In our Gospel story, Jesus is approached by a Canaanite woman. She begs Him to heal her daughter. She does not try to deny who she is or where she comes from. She doesn’t make any attempts at bargaining due to her heritage, but she is persistent and undeterred in her plea. Even after Jesus seems to reject her because she is a Canaanite while He is a Jew, she never claims to be more than who she is. In radical humility, she offers Jesus her very identity as a second-class citizen in the eyes of the Jewish people. 

Her humility is the lens through which she was able to see Jesus with eyes of faith. Where others saw Jesus as a Jew who came to speak to the Jews (see the apostles’ reactions to her pleas), this brave, bold, and humble woman recognized the universality of Jesus. Jesus came for the salvation of the whole world, not just the Jewish people. While the Jewish people do have a special place in the work of salvation, no group of people is excluded from the gifts Jesus came to give.

There is so much we can learn from the Canaanite woman. First, we need to take honest stock in who we are before our Lord. We are sinners, and it was while we were still in sin that God sent us His only Son. Second, we have to acknowledge that we do not set the limitations for who Jesus helps, who He loves, or who He saves.

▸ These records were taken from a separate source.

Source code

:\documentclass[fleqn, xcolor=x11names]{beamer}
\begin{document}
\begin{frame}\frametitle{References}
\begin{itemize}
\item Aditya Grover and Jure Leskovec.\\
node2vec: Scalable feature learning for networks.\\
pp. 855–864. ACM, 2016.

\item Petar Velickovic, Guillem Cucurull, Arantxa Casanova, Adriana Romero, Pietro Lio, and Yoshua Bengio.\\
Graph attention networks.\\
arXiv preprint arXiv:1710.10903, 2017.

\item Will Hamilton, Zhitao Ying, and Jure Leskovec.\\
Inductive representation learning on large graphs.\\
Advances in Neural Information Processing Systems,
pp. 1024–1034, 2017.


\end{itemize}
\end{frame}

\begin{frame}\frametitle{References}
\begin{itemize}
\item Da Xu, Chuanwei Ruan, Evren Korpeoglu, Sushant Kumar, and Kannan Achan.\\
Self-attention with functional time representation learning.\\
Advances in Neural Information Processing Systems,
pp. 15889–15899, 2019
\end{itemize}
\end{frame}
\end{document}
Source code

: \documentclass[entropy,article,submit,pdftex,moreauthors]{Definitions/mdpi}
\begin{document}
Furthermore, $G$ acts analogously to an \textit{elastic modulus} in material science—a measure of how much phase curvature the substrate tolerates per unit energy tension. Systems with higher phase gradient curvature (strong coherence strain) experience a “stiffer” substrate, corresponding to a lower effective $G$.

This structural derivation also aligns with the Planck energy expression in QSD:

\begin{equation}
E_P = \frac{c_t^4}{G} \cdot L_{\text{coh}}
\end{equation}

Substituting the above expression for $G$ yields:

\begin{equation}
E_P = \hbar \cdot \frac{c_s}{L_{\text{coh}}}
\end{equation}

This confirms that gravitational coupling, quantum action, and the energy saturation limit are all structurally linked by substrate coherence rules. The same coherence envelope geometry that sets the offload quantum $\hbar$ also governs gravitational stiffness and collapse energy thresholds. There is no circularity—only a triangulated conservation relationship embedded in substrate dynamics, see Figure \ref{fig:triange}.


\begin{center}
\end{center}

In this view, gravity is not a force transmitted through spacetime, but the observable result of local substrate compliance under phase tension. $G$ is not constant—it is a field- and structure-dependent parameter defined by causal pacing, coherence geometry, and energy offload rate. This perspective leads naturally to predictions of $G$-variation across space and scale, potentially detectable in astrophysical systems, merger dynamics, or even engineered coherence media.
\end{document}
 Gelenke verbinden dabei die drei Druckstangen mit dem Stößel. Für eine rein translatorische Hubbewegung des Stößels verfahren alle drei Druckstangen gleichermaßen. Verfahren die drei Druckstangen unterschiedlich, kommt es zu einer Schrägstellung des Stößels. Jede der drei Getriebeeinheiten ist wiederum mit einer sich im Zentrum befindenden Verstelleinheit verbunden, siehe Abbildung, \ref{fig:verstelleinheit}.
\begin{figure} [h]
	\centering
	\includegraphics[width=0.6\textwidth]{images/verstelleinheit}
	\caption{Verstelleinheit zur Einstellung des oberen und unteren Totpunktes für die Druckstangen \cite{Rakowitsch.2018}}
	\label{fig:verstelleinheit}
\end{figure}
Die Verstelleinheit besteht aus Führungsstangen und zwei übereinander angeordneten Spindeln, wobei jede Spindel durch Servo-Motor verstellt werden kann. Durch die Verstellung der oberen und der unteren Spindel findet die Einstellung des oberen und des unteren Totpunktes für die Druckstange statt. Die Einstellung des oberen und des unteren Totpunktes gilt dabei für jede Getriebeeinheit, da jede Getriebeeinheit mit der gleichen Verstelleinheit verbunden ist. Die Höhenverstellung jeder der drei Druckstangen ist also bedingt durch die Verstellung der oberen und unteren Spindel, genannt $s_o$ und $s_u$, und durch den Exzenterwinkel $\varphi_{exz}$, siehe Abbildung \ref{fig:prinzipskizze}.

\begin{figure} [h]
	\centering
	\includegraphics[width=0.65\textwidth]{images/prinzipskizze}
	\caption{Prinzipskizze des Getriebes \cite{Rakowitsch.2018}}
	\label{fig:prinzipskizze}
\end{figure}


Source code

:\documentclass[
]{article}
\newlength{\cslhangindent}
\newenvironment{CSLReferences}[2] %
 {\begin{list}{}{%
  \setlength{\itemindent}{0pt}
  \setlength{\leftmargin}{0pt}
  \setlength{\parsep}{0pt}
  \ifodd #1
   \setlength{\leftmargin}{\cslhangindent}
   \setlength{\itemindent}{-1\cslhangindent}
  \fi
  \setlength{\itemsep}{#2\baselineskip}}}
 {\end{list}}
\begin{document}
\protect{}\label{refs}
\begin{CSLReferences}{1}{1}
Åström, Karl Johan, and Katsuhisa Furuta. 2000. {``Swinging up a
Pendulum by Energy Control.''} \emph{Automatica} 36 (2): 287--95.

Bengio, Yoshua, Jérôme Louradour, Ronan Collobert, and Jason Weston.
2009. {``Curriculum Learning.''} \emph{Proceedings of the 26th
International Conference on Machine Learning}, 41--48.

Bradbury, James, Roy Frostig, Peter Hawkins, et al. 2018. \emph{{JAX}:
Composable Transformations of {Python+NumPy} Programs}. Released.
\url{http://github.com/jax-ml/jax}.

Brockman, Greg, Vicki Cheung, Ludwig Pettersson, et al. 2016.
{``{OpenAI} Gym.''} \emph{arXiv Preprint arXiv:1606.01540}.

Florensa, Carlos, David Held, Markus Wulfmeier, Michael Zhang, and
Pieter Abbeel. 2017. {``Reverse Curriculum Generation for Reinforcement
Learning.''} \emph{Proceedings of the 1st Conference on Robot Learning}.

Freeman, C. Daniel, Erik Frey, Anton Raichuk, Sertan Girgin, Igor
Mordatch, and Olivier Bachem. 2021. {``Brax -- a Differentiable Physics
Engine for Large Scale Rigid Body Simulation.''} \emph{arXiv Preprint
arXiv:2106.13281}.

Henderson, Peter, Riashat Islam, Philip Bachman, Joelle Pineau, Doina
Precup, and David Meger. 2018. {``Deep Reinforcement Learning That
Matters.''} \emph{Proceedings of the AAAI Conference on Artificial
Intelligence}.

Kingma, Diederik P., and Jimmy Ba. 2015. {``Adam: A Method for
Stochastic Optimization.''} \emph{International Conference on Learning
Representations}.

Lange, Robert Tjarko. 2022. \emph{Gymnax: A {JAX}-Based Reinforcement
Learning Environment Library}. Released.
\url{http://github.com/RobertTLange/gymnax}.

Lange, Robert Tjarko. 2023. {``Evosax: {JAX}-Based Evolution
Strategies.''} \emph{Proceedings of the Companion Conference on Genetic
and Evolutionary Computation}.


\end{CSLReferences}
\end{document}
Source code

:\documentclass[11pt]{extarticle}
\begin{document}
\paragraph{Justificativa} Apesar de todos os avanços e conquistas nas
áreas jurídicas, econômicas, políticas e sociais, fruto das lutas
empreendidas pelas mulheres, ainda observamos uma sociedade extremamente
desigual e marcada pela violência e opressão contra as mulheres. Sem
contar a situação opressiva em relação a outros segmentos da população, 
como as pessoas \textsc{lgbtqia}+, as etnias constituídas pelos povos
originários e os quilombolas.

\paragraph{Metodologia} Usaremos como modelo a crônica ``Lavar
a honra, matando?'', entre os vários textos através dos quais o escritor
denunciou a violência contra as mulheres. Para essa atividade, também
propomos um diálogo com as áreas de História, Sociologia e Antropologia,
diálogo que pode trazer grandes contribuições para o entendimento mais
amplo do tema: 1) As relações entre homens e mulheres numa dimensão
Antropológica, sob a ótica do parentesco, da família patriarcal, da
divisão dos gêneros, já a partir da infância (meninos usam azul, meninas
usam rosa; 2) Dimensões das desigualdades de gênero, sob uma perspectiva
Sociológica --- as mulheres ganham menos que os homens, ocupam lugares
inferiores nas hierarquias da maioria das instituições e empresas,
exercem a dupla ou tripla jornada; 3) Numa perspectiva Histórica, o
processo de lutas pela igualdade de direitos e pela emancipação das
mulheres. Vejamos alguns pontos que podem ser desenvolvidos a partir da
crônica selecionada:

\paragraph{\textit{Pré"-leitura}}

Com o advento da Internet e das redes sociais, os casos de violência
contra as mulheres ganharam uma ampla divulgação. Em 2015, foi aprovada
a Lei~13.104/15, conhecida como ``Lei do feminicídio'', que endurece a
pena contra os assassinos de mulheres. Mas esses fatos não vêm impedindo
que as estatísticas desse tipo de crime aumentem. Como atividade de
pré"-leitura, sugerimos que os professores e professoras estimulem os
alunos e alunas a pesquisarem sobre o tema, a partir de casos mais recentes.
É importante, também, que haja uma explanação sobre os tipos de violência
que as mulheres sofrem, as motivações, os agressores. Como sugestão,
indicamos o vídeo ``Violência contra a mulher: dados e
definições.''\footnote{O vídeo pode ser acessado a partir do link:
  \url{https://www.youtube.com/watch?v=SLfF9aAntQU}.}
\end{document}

When we begin to determine boundaries, when we judge who is in and who is out, when we withhold forgiveness, we are setting ourselves outside of where we have been designed to be. God is God, we are not. 

The Canaanite woman shows us how to humbly acknowledge that without Jesus, we can’t accomplish a whole lot. But, when we seek Him, when we present our needs before Him from a place of humility and trust, we give Him the space to work miracles in our lives.